#### [DATA PROVIDED]
· · ·
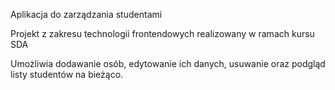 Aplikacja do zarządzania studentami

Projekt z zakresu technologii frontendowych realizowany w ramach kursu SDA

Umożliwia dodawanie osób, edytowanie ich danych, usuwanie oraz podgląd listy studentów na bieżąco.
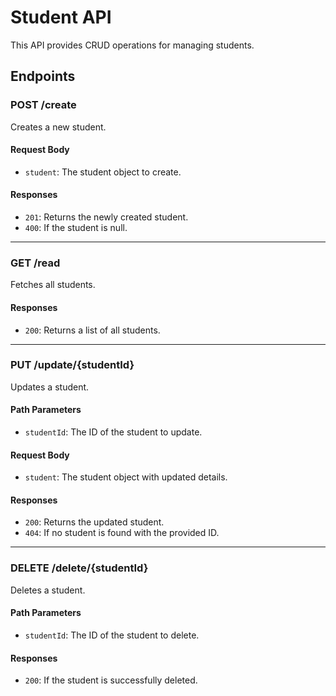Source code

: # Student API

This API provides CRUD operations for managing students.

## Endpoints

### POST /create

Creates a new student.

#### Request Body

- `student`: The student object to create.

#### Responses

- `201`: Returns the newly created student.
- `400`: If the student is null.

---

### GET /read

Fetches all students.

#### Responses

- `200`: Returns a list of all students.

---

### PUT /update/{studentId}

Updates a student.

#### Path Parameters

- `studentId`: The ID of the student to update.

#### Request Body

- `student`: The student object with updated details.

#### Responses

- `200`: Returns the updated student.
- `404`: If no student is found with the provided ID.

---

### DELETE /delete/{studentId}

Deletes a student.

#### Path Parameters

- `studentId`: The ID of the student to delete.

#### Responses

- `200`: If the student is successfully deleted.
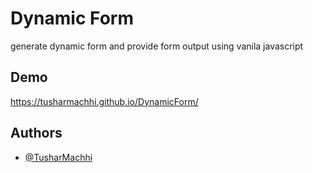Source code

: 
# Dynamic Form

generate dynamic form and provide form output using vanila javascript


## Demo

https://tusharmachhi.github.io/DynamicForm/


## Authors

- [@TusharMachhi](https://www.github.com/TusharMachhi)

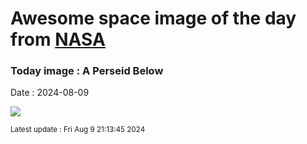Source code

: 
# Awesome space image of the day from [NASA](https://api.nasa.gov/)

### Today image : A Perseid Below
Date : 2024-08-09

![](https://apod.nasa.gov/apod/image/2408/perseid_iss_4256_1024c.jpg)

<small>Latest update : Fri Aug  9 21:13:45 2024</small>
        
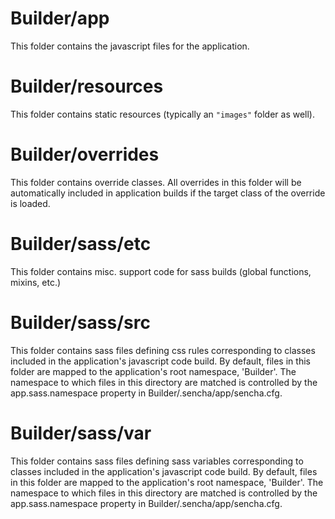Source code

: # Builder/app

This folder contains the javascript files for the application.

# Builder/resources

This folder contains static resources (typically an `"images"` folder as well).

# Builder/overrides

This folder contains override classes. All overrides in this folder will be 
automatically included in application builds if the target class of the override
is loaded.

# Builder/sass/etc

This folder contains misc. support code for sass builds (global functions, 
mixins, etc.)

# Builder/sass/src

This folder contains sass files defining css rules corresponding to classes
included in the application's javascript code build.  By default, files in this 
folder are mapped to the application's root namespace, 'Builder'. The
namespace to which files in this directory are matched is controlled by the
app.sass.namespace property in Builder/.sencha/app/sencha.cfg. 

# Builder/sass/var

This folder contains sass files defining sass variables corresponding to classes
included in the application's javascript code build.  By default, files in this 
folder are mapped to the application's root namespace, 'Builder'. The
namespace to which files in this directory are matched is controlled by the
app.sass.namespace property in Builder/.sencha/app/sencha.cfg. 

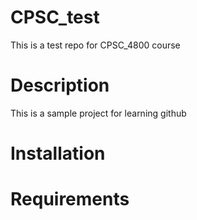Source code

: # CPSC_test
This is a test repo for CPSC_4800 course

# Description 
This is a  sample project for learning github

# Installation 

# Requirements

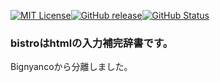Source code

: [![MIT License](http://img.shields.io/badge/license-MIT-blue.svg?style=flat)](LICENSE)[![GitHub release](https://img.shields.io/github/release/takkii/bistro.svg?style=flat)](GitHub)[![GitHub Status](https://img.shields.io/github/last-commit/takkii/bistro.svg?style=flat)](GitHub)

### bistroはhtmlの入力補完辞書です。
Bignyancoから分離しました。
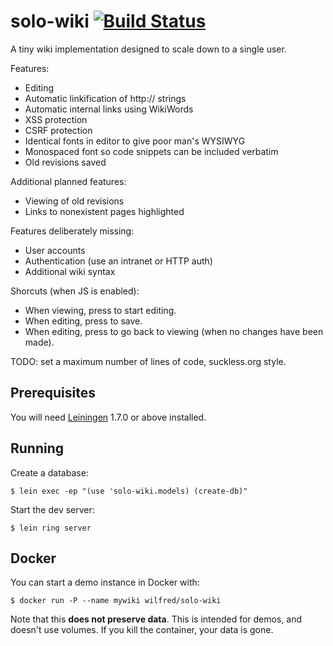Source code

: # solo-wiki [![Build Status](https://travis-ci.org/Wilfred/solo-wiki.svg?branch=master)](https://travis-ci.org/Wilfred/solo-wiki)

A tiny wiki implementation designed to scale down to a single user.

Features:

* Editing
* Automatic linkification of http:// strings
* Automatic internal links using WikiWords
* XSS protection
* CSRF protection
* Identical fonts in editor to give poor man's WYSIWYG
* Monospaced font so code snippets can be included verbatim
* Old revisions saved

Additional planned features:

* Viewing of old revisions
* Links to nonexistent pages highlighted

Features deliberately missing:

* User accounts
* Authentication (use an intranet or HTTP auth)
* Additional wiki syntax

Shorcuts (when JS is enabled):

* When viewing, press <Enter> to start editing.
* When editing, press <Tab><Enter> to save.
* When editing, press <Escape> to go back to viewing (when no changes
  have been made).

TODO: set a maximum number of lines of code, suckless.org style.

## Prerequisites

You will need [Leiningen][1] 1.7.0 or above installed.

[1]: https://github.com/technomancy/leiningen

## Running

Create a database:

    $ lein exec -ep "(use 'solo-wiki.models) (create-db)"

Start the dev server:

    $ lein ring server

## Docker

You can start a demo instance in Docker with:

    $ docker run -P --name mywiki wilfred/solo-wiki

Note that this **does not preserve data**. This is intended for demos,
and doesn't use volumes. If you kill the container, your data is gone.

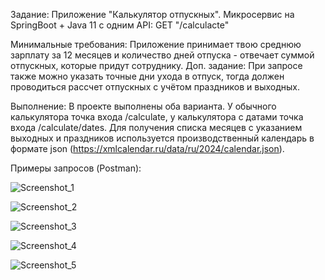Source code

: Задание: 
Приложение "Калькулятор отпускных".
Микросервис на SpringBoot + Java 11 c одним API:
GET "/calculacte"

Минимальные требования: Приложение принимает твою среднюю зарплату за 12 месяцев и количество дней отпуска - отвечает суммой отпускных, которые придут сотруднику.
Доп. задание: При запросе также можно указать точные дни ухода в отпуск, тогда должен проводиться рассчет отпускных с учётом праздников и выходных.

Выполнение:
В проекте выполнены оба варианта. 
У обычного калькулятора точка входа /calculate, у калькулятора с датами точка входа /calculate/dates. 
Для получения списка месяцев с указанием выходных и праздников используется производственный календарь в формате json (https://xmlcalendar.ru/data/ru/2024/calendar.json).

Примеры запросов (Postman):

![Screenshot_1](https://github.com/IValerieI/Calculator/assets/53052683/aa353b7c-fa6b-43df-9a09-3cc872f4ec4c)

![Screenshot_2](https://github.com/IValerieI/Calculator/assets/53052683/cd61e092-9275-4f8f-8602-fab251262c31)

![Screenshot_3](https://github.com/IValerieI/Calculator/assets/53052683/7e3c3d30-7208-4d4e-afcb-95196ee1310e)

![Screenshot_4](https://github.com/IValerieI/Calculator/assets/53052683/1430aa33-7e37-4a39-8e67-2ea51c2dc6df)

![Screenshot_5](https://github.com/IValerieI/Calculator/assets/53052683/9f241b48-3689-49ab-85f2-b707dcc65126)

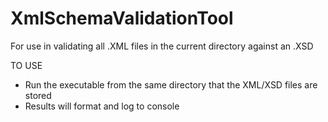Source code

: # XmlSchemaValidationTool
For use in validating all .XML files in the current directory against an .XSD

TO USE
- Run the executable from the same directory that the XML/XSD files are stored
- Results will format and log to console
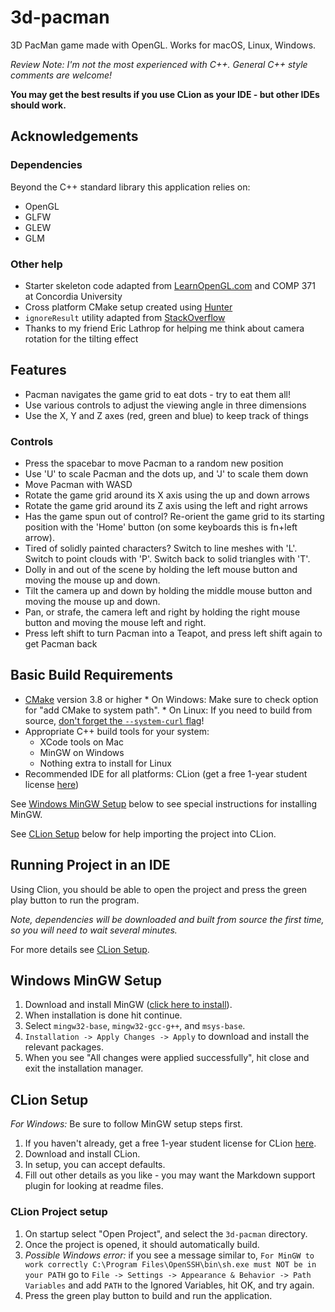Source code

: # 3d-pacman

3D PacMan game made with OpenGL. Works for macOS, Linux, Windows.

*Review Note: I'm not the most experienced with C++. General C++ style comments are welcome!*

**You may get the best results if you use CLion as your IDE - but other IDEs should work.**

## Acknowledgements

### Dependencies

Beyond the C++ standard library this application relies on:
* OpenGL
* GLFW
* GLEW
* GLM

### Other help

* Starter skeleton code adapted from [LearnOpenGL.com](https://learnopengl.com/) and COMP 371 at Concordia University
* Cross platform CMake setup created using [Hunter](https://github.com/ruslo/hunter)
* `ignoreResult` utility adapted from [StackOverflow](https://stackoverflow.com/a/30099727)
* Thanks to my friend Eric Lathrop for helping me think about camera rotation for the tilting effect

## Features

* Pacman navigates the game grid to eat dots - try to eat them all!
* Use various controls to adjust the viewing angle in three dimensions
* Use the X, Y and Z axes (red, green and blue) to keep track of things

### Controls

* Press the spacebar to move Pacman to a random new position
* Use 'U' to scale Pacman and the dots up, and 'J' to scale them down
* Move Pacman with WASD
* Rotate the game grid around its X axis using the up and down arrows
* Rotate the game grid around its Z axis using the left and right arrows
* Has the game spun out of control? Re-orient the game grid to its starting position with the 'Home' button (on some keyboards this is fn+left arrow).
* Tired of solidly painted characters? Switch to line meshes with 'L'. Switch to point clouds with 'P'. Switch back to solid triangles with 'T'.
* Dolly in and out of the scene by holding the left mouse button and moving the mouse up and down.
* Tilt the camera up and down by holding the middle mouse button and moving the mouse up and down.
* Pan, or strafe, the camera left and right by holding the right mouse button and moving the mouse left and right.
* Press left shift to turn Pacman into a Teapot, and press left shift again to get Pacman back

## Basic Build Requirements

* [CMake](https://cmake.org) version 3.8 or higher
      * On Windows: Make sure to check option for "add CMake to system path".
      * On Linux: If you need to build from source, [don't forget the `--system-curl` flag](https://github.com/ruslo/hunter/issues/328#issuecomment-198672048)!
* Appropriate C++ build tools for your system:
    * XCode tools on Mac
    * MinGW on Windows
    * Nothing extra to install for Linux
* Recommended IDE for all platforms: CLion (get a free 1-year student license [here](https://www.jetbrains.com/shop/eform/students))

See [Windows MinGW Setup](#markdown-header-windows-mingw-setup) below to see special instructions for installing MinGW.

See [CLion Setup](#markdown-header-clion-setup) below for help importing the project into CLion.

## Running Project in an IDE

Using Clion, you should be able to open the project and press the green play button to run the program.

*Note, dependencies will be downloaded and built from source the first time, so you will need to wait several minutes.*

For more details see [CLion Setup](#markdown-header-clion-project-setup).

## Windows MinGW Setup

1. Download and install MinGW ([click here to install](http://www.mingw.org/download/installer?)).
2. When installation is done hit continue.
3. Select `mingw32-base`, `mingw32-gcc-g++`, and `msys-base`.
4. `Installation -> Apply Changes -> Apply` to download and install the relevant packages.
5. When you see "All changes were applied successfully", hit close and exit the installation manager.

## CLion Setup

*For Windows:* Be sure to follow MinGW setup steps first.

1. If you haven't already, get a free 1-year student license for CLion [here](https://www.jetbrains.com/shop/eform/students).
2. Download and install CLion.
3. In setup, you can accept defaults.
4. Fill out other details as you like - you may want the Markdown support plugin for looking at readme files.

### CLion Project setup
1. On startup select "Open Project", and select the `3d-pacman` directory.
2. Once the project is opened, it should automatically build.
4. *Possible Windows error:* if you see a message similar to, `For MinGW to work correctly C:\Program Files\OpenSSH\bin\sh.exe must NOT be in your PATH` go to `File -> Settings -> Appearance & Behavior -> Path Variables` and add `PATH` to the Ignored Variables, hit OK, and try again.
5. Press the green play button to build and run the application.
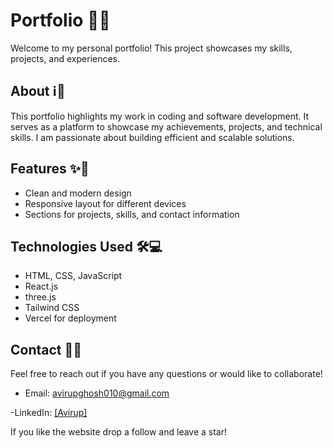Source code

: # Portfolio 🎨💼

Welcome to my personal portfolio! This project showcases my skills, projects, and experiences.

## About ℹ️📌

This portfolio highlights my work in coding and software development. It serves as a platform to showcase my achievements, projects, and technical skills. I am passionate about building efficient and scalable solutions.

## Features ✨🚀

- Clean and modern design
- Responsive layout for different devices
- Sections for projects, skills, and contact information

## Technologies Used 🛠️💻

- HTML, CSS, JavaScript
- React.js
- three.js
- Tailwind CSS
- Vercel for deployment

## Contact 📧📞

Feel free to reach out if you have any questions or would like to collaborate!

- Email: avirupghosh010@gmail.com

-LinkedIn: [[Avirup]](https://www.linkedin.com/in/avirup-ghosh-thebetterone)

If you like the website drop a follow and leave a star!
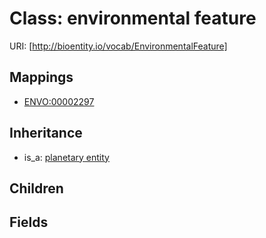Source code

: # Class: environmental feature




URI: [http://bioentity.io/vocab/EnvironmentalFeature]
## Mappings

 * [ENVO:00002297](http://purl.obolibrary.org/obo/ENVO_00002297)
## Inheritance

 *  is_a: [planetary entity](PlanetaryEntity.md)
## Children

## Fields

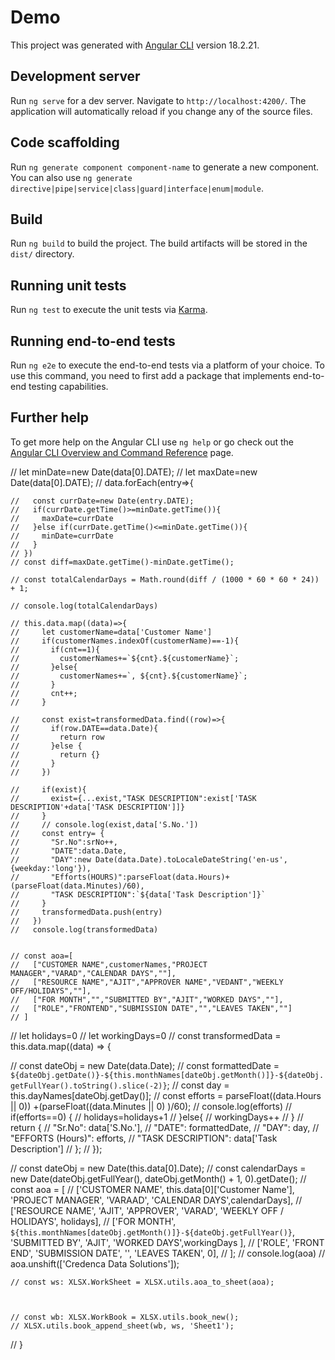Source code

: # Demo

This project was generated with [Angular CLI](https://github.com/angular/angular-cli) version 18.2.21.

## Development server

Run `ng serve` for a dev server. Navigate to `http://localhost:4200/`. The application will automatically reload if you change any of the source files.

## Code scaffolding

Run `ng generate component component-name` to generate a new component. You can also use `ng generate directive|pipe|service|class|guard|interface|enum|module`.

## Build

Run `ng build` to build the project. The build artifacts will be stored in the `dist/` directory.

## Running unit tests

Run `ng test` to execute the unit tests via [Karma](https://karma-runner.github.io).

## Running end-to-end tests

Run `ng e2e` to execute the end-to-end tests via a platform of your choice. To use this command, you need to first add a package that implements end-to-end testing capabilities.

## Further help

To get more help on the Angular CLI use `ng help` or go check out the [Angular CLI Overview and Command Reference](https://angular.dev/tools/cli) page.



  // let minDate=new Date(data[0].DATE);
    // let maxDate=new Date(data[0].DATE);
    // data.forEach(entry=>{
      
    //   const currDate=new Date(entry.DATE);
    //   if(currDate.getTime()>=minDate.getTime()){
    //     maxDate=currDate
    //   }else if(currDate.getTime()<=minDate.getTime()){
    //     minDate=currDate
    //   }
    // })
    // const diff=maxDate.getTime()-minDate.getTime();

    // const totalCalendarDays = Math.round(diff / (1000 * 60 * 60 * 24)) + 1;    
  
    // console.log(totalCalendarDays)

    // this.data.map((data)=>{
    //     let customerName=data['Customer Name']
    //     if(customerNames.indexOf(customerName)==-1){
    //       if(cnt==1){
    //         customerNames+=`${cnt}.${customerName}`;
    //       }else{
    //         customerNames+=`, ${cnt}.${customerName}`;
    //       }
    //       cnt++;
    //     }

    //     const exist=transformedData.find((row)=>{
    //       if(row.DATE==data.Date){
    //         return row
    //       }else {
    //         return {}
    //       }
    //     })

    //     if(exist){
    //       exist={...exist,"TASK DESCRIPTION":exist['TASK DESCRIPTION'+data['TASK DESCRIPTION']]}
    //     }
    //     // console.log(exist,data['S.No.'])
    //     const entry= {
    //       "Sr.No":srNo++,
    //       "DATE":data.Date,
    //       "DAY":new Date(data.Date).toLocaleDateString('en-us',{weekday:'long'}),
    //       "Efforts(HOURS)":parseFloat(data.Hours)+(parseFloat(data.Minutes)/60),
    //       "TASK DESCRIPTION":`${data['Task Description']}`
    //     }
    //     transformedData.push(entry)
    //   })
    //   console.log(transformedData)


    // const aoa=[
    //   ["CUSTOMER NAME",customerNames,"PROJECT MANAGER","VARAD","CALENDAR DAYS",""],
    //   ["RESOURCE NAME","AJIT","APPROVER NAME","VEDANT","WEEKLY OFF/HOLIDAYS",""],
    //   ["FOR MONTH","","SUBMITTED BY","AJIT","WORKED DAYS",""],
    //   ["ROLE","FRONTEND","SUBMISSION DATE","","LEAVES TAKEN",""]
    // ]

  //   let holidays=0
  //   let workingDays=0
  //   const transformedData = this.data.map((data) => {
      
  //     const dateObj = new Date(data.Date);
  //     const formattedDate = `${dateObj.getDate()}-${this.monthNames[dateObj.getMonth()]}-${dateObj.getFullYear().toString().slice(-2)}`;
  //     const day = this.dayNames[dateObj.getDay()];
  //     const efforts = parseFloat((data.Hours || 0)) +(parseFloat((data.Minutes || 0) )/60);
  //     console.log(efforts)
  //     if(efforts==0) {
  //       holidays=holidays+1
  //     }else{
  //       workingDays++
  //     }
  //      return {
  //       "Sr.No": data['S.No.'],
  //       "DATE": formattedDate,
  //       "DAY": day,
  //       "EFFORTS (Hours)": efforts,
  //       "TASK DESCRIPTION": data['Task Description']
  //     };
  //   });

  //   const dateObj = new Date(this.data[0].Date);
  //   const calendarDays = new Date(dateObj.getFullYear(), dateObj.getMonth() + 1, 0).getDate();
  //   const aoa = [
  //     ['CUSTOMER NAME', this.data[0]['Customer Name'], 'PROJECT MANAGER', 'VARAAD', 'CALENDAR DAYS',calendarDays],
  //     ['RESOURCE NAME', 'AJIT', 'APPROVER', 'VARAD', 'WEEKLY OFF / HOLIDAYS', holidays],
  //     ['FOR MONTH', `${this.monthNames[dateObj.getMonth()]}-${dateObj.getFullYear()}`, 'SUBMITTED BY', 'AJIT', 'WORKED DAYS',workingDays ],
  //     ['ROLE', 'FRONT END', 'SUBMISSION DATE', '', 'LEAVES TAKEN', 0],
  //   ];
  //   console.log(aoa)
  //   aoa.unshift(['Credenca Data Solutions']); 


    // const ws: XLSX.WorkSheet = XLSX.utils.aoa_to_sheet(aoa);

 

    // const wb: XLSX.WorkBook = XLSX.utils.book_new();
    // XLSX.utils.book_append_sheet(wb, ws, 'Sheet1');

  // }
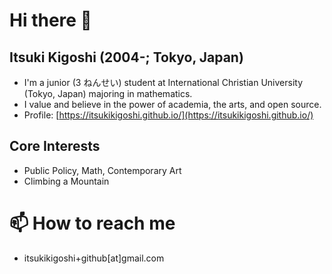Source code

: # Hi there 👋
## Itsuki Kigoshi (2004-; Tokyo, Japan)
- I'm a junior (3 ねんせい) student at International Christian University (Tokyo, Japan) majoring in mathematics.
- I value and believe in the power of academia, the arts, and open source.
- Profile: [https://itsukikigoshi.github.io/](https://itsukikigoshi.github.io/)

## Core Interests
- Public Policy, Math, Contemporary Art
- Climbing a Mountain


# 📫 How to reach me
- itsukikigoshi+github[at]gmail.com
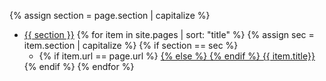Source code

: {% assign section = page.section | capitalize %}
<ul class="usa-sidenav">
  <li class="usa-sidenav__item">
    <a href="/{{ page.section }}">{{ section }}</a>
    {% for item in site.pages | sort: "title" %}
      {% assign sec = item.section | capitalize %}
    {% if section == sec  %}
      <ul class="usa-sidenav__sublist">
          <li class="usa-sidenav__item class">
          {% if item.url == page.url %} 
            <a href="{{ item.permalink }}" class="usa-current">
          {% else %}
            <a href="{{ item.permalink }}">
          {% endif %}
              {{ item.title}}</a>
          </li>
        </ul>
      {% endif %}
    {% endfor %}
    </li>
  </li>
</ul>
· · ·
#### [TASK GOAL]
Range to copy from the records above: the line containing "- itsukikigoshi+github[at]gmail.com" to the line containing "item.url == page.url", both included. Output those lines exactly and only those, skipping pictures.

#### [EXERCISE RESPONSE]
- itsukikigoshi+github[at]gmail.com
Source code

: {% assign section = page.section | capitalize %}
<ul class="usa-sidenav">
  <li class="usa-sidenav__item">
    <a href="/{{ page.section }}">{{ section }}</a>
    {% for item in site.pages | sort: "title" %}
      {% assign sec = item.section | capitalize %}
    {% if section == sec  %}
      <ul class="usa-sidenav__sublist">
          <li class="usa-sidenav__item class">
          {% if item.url == page.url %} 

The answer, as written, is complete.